Although very different stories in theme and tone, “It’s Bad luck to Die” and “No one’s a Mystery” share some striking similarities. Both begin with a relationship between a young woman and an older man. However, in “It’s Bad Luck to Die” that relationship eventually cultivates itself into something long-lasting and meaningful, while readers of “No One’s a Mystery” understand that no such happy ending is possible for its characters. The way the two authors navigate word choice and the focus of the narrator creates the tone for each story. The young girl’s lust in “No one’s a Mystery” is apparent when the narrator describes in detail the jeans and zipper of her lover. She comments very little on his personality and virtues throughout the story but instead focuses on the physical. The opposite is true for “It’s Bad Luck to Die,” in which the author chooses to focus the narrator’s attention on Tiny’s personality. She notes, and reflects fondly on, his many quirks and admirable traits. The only physical trait she focuses on is his height and perhaps oldness, neither of which I would consider very alluring. But using this method of description, the author is able to convey that this is a relationship of many years and much love, not physical and temporary. The author also begins the story with the narrator reflecting on their time together so the reader is aware they end up married as they begin to read how they met. Doing so, I believe, softens the blow of the age difference between the characters. It helps to know they work out. Knowing that the characters of “No one’s a Mystery” won’t work out makes that age difference painful.
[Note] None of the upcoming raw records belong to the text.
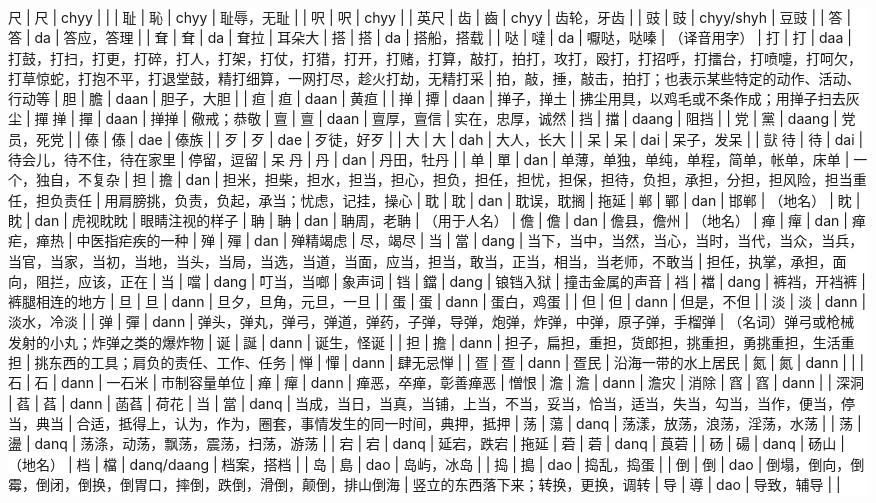 尺 | 尺 | chyy |  |  | 
耻 | 恥 | chyy | 耻辱，无耻 |  | 
呎 | 呎 | chyy |  | 英尺 | 
齿 | 齒 | chyy | 齿轮，牙齿 |  | 
豉 | 豉 | chyy/shyh | 豆豉 |  | 
答 | 答 | da | 答应，答理 |  | 
耷 | 耷 | da | 耷拉 | 耳朵大 | 
搭 | 搭 | da | 搭船，搭载 |  | 
哒 | 噠 | da | 嚈哒，哒嗪 | （译音用字） | 
打 | 打 | daa | 打鼓，打扫，打更，打碎，打人，打架，打仗，打猎，打开，打赌，打算，敲打，拍打，攻打，殴打，打招呼，打擂台，打喷嚏，打呵欠，打草惊蛇，打抱不平，打退堂鼓，精打细算，一网打尽，趁火打劫，无精打采 | 拍，敲，捶，敲击，拍打；也表示某些特定的动作、活动、行动等 | 
胆 | 膽 | daan | 胆子，大胆 |  | 
疸 | 疸 | daan | 黄疸 |  | 
掸 | 撢 | daan | 掸子，掸土 | 拂尘用具，以鸡毛或不条作成；用掸子扫去灰尘 | 撣
掸 | 撣 | daan | 掸掸 | 儆戒；恭敬 | 
亶 | 亶 | daan | 亶厚，亶信 | 实在，忠厚，诚然 | 
挡 | 擋 | daang | 阻挡 |  | 
党 | 黨 | daang | 党员，死党 |  | 
傣 | 傣 | dae | 傣族 |  | 
歹 | 歹 | dae | 歹徒，好歹 |  | 
大 | 大 | dah | 大人，长大 |  | 
呆 | 呆 | dai | 呆子，发呆 |  | 獃
待 | 待 | dai | 待会儿，待不住，待在家里 | 停留，逗留 | 呆
丹 | 丹 | dan | 丹田，牡丹 |  | 
单 | 單 | dan | 单薄，单独，单纯，单程，简单，帐单，床单 | 一个，独自，不复杂 | 
担 | 擔 | dan | 担米，担柴，担水，担当，担心，担负，担任，担忧，担保，担待，负担，承担，分担，担风险，担当重任，担负责任 | 用肩膀挑，负责，负起，承当；忧虑，记挂，操心 | 
耽 | 耽 | dan | 耽误，耽搁 | 拖延 | 
郸 | 鄲 | dan | 邯郸 | （地名） | 
眈 | 眈 | dan | 虎视眈眈 | 眼睛注视的样子 | 
聃 | 聃 | dan | 聃周，老聃 | （用于人名） | 
儋 | 儋 | dan | 儋县，儋州 | （地名） | 
瘅 | 癉 | dan | 瘅疟，瘅热 | 中医指疟疾的一种 | 
殚 | 殫 | dan | 殚精竭虑 | 尽，竭尽 | 
当 | 當 | dang | 当下，当中，当然，当心，当时，当代，当众，当兵，当官，当家，当初，当地，当头，当局，当选，当道，当面，应当，担当，敢当，正当，相当，当老师，不敢当 | 担任，执掌，承担，面向，阻拦，应该，正在 | 
当 | 噹 | dang | 叮当，当啷 | 象声词 | 
铛 | 鐺 | dang | 锒铛入狱 | 撞击金属的声音 | 
裆 | 襠 | dang | 裤裆，开裆裤 | 裤腿相连的地方 | 
旦 | 旦 | dann | 旦夕，旦角，元旦，一旦 |  | 
蛋 | 蛋 | dann | 蛋白，鸡蛋 |  | 
但 | 但 | dann | 但是，不但 |  | 
淡 | 淡 | dann | 淡水，冷淡 |  | 
弹 | 彈 | dann | 弹头，弹丸，弹弓，弹道，弹药，子弹，导弹，炮弹，炸弹，中弹，原子弹，手榴弹 | （名词）弹弓或枪械发射的小丸；炸弹之类的爆炸物 | 
诞 | 誕 | dann | 诞生，怪诞 |  | 
担 | 擔 | dann | 担子，扁担，重担，货郎担，挑重担，勇挑重担，生活重担 | 挑东西的工具；肩负的责任、工作、任务 | 
惮 | 憚 | dann | 肆无忌惮 |  | 
疍 | 疍 | dann | 疍民 | 沿海一带的水上居民 | 
氮 | 氮 | dann |  |  | 
石 | 石 | dann | 一石米 | 市制容量单位 | 
瘅 | 癉 | dann | 瘅恶，卒瘅，彰善瘅恶 | 憎恨 | 
澹 | 澹 | dann | 澹灾 | 消除 | 
窞 | 窞 | dann |  | 深洞 | 
萏 | 萏 | dann | 菡萏 | 荷花 | 
当 | 當 | danq | 当成，当日，当真，当铺，上当，不当，妥当，恰当，适当，失当，勾当，当作，便当，停当，典当 | 合适，抵得上，认为，作为，圈套，事情发生的同一时间，典押，抵押 | 
荡 | 蕩 | danq | 荡漾，放荡，浪荡，淫荡，水荡 |  | 
荡 | 盪 | danq | 荡涤，动荡，飘荡，震荡，扫荡，游荡 |  | 
宕 | 宕 | danq | 延宕，跌宕 | 拖延 | 
菪 | 菪 | danq | 莨菪 |  | 
砀 | 碭 | danq | 砀山 | （地名） | 
档 | 檔 | danq/daang | 档案，搭档 |  | 
岛 | 島 | dao | 岛屿，冰岛 |  | 
捣 | 搗 | dao | 捣乱，捣蛋 |  | 
倒 | 倒 | dao | 倒塌，倒向，倒霉，倒闭，倒换，倒胃口，摔倒，跌倒，滑倒，颠倒，排山倒海 | 竖立的东西落下来；转换，更换，调转 | 
导 | 導 | dao | 导致，辅导 |  |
Both stories also explore the power dynamic of age-gap relationships. The older man’s control is slightly more obvious in “No One’s a Mystery.” Jack clearly controls the narrator; it is obvious that he is sexually and emotionally dominant. He tells the narrator that she’ll remember that he taught her about sex and basically dictates what he expects that she’ll write in her diary. The power dynamic isn’t nearly as tangible in “It’s Bad Luck to Die.” They could be interpreted as an artistic couple that expresses love through drawing or being a canvas. But there is a part in the story where we see the narrator is a little hesitant to receive his tattoos, after he destroys her book and when he wants to tattoo a musician on her. She ends up being covered head to toe in tattoos of his design and creation, without one of her own ideas. He essentially claims her body. It’s only at the very end of the story does she get to return the favor.
I think there is also something to be said for the parallels between the diary given to the narrator in “No One’s a Mystery” and the diary the narrator of “It’s Bad Luck to Die”‘s skin becomes.
I just haven’t figured out what that something is.